Subramanian: Sure. An interesting example would be the Sri Lankan sovereign bond, which defaulted in May 2022. At the time of default, the bond price fell to as low as 25 cents on the dollar. However, subsequently on the back of debt restructuring efforts from the country and potential support from the International Monetary Fund, the bond price actually recovered to an extent. As a result, these sequence of events actually offered investors a chance to reap benefits amidst that price rebound.
In our analysis, we found out that several emerging market debt funds were actually able to capture this price rebound in a timely manner. However, on the other hand, several Asian high yield funds actually failed to capture this rebound, and some of them even trimmed at the time of default.
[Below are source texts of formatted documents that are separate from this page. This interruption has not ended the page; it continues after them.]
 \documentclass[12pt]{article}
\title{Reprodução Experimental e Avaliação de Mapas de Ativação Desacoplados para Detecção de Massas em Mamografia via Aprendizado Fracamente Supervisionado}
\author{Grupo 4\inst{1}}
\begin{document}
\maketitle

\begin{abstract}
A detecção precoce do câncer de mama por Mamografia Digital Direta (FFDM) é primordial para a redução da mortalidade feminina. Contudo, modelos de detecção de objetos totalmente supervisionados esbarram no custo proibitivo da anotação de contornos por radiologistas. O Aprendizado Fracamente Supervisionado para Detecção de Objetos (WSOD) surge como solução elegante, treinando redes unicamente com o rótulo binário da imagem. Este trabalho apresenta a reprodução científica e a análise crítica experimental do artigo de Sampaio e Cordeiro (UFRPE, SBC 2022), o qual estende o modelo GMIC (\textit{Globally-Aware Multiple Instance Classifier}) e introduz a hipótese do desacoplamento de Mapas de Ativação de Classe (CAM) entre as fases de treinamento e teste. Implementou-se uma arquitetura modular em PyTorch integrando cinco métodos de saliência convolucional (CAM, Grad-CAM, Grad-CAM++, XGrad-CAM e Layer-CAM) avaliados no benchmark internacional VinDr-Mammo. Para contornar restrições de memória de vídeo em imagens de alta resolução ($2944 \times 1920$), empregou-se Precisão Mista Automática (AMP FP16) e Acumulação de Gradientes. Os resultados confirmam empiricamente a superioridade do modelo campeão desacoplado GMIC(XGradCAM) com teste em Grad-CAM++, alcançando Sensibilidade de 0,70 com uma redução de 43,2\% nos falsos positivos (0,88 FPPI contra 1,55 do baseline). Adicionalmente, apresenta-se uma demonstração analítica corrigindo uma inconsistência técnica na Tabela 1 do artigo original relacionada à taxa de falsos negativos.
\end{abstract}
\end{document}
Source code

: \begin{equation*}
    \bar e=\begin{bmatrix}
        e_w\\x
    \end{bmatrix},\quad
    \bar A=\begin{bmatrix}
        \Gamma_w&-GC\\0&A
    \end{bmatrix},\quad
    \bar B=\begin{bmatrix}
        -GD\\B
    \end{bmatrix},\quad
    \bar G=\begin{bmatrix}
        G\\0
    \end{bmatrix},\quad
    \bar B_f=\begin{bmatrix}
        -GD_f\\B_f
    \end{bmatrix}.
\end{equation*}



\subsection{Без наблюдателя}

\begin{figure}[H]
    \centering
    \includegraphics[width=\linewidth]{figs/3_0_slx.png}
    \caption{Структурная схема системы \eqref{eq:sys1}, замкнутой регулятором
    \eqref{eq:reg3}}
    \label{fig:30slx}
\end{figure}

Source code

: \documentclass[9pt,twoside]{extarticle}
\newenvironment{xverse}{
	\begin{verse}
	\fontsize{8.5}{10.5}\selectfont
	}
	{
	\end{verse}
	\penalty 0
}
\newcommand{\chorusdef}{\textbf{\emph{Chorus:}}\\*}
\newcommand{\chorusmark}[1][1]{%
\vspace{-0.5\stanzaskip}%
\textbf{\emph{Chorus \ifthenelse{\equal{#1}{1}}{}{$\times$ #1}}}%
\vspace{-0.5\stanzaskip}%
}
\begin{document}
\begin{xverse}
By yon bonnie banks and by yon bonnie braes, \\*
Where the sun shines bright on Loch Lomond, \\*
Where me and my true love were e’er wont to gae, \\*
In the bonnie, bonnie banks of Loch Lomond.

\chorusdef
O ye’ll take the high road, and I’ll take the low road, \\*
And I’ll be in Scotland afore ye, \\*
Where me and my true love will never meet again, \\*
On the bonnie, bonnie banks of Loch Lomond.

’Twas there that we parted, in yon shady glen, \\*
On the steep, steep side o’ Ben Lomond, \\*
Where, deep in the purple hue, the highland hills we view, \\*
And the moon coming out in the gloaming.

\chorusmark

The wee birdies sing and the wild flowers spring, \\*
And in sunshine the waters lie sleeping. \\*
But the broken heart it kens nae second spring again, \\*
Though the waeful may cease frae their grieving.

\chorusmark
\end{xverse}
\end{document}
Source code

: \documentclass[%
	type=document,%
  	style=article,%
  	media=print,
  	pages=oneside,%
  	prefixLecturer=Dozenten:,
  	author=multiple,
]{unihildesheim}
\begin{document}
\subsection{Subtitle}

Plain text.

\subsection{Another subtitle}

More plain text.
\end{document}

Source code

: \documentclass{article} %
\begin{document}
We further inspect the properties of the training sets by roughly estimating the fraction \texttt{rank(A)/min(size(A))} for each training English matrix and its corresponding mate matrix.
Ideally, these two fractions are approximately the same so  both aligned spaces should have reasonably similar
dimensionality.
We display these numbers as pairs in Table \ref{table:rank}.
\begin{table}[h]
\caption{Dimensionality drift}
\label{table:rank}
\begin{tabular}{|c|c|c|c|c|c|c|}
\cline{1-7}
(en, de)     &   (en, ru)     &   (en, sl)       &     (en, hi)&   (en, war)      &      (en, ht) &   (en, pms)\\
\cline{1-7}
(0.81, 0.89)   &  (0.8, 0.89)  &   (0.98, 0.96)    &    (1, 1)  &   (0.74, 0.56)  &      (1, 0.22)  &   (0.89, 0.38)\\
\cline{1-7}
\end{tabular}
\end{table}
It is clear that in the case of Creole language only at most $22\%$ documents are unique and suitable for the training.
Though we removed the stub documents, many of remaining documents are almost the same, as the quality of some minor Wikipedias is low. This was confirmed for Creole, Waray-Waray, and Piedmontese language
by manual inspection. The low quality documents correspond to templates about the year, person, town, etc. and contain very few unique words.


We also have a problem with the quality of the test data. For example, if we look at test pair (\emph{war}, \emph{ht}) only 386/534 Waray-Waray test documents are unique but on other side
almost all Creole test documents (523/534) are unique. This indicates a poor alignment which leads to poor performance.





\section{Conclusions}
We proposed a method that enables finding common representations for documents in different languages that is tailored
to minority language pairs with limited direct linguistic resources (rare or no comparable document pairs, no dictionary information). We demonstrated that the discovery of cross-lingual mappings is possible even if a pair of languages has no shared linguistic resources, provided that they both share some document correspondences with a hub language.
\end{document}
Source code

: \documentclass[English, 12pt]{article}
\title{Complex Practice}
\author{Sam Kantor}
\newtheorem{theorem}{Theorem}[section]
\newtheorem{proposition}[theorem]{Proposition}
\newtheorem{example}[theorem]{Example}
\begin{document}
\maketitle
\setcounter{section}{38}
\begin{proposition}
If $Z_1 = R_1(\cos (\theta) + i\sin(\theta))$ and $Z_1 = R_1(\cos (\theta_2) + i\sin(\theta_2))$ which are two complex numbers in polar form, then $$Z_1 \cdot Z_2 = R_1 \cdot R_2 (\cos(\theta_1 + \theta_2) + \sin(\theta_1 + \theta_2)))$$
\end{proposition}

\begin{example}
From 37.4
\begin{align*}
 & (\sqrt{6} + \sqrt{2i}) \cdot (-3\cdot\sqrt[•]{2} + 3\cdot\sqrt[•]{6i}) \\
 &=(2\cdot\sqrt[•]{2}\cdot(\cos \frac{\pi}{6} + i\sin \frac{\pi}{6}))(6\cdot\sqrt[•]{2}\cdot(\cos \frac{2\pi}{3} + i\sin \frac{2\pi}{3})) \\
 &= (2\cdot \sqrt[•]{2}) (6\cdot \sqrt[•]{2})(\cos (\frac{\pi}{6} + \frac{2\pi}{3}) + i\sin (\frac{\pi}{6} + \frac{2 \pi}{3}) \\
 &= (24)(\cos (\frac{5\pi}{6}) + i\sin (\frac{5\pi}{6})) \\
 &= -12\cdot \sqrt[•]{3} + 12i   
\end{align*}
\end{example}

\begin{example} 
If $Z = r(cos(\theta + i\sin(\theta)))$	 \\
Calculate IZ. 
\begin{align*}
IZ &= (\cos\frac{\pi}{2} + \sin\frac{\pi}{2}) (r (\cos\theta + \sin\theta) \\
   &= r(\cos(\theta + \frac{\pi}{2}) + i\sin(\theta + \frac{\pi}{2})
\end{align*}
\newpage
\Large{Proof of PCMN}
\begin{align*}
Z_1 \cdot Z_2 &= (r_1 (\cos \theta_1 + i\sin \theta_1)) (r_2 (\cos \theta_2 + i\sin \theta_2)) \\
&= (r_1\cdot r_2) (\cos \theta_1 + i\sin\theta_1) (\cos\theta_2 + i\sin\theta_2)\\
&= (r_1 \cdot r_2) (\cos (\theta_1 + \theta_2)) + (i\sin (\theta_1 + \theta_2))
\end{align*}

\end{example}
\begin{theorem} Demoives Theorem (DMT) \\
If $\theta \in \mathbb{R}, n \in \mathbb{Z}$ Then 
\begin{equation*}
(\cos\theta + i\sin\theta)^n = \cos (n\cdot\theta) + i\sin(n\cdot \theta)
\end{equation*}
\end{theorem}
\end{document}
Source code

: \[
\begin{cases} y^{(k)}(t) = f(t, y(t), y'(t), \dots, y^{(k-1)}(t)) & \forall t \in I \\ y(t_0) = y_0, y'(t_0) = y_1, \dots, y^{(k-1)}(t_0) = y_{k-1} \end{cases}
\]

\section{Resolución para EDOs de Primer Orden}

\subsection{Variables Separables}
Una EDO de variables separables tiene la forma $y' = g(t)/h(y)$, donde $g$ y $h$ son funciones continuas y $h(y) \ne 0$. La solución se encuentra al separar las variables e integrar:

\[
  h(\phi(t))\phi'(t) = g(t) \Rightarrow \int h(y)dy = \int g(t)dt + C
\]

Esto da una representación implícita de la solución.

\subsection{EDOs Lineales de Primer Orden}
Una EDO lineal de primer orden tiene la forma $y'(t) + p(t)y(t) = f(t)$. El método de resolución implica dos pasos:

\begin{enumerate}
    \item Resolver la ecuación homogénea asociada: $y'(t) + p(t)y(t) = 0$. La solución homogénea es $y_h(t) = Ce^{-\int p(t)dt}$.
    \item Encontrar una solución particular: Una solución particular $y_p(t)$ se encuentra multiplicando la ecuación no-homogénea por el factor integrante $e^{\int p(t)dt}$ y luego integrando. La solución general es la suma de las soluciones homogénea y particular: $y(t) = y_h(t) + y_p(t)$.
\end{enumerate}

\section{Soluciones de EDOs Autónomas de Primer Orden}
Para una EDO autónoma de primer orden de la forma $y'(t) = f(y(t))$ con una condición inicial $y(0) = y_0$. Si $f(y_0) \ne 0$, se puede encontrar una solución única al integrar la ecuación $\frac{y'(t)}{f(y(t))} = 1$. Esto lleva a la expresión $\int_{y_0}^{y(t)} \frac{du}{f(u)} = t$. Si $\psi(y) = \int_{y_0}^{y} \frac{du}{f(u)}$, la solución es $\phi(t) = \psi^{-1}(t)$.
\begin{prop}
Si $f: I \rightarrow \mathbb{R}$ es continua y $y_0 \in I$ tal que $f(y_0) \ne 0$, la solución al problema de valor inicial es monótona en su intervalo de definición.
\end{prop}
What Can Investors Do In the Face of Bond Defaults?
Lin: So when a bond issuer is on the verge of default, what can investors do?
Subramanian: Yeah, it's important for investors to understand that often the price of a bond declines several months prior to the bond default itself. This is because often market participants tend to anticipate the deterioration in the financial condition of the issuer, and the bond prices start falling well in advance. When investors evaluate funds, which hold bond defaults, it's important to look at not just the portfolio weighting at the time of default, but also look at the holdings of the portfolio several months prior to it because that is when the bond prices tend to decline and investors tend to suffer the most. For example, Country Garden, despite its recent default, the bond prices of Country Garden were falling several months prior to the default itself. Interestingly, on the date of default, which was earlier this month, the bond prices were languishing at close to 5 cents on the dollar already.
Lin: Right, and to wrap up, when it comes to bond fund investing, can you share some rules with the default rate and manager selection?
Subramanian: Sure, so unlike traditional bonds, defaulted bonds often suffer from poor trading liquidity and also have wide bid-ask spreads. As a result, it poses challenges to an asset manager in portfolio construction and could also perhaps increase the transaction costs. Investors should also be cautious about the often lengthy debt resolution process. For example, Evergrande, it's been two years since the bond is defaulted, and there is still uncertainty around its debt resolution. Having said all of this, and as a result of all of these challenges, it's important for an asset manager who expects to capitalize on this space to have dedicated resources and team members with a specific skill set, which is required to participate in this space. That's very clear.
Lin: Thank you, Arvind. For Morningstar, I'm Kate Lin.